[Collected data]
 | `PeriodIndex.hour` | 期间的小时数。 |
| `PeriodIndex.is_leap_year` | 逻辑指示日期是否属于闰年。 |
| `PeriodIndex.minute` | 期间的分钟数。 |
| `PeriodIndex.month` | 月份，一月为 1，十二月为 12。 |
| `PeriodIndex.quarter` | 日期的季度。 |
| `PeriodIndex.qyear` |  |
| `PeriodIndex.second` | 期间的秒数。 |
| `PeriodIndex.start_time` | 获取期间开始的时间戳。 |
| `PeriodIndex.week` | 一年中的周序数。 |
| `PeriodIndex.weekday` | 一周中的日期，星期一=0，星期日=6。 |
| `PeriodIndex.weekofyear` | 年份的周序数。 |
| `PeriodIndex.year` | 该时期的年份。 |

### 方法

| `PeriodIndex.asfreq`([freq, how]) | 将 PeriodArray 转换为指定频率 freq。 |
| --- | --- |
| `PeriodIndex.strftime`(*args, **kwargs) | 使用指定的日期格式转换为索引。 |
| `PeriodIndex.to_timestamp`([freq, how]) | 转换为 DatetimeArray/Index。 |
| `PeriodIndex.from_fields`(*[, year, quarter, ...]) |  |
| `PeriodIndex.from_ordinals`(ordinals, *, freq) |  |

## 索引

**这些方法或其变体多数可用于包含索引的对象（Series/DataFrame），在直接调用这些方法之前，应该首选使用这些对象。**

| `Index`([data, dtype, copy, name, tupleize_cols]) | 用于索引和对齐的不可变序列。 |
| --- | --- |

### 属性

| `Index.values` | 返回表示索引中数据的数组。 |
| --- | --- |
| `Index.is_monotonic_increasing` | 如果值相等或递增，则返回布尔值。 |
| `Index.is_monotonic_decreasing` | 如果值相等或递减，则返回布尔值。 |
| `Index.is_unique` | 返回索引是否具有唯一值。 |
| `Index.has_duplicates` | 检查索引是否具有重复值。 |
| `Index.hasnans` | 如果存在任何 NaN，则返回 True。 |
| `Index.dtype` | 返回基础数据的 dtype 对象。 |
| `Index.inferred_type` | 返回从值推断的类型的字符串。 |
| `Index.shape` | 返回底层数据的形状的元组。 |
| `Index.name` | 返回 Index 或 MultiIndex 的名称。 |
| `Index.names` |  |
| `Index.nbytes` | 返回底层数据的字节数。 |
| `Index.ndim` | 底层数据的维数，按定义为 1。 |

■ **Task**:
Give back all the data exactly as it was written.

■ **Response**:
 | `PeriodIndex.hour` | 期间的小时数。 |
| `PeriodIndex.is_leap_year` | 逻辑指示日期是否属于闰年。 |
| `PeriodIndex.minute` | 期间的分钟数。 |
| `PeriodIndex.month` | 月份，一月为 1，十二月为 12。 |
| `PeriodIndex.quarter` | 日期的季度。 |
| `PeriodIndex.qyear` |  |
| `PeriodIndex.second` | 期间的秒数。 |
| `PeriodIndex.start_time` | 获取期间开始的时间戳。 |
| `PeriodIndex.week` | 一年中的周序数。 |
| `PeriodIndex.weekday` | 一周中的日期，星期一=0，星期日=6。 |
| `PeriodIndex.weekofyear` | 年份的周序数。 |
| `PeriodIndex.year` | 该时期的年份。 |

### 方法

| `PeriodIndex.asfreq`([freq, how]) | 将 PeriodArray 转换为指定频率 freq。 |
| --- | --- |
| `PeriodIndex.strftime`(*args, **kwargs) | 使用指定的日期格式转换为索引。 |
| `PeriodIndex.to_timestamp`([freq, how]) | 转换为 DatetimeArray/Index。 |
| `PeriodIndex.from_fields`(*[, year, quarter, ...]) |  |
| `PeriodIndex.from_ordinals`(ordinals, *, freq) |  |

## 索引

**这些方法或其变体多数可用于包含索引的对象（Series/DataFrame），在直接调用这些方法之前，应该首选使用这些对象。**

| `Index`([data, dtype, copy, name, tupleize_cols]) | 用于索引和对齐的不可变序列。 |
| --- | --- |

### 属性

| `Index.values` | 返回表示索引中数据的数组。 |
| --- | --- |
| `Index.is_monotonic_increasing` | 如果值相等或递增，则返回布尔值。 |
| `Index.is_monotonic_decreasing` | 如果值相等或递减，则返回布尔值。 |
| `Index.is_unique` | 返回索引是否具有唯一值。 |
| `Index.has_duplicates` | 检查索引是否具有重复值。 |
| `Index.hasnans` | 如果存在任何 NaN，则返回 True。 |
| `Index.dtype` | 返回基础数据的 dtype 对象。 |
| `Index.inferred_type` | 返回从值推断的类型的字符串。 |
| `Index.shape` | 返回底层数据的形状的元组。 |
| `Index.name` | 返回 Index 或 MultiIndex 的名称。 |
| `Index.names` |  |
| `Index.nbytes` | 返回底层数据的字节数。 |
| `Index.ndim` | 底层数据的维数，按定义为 1。 |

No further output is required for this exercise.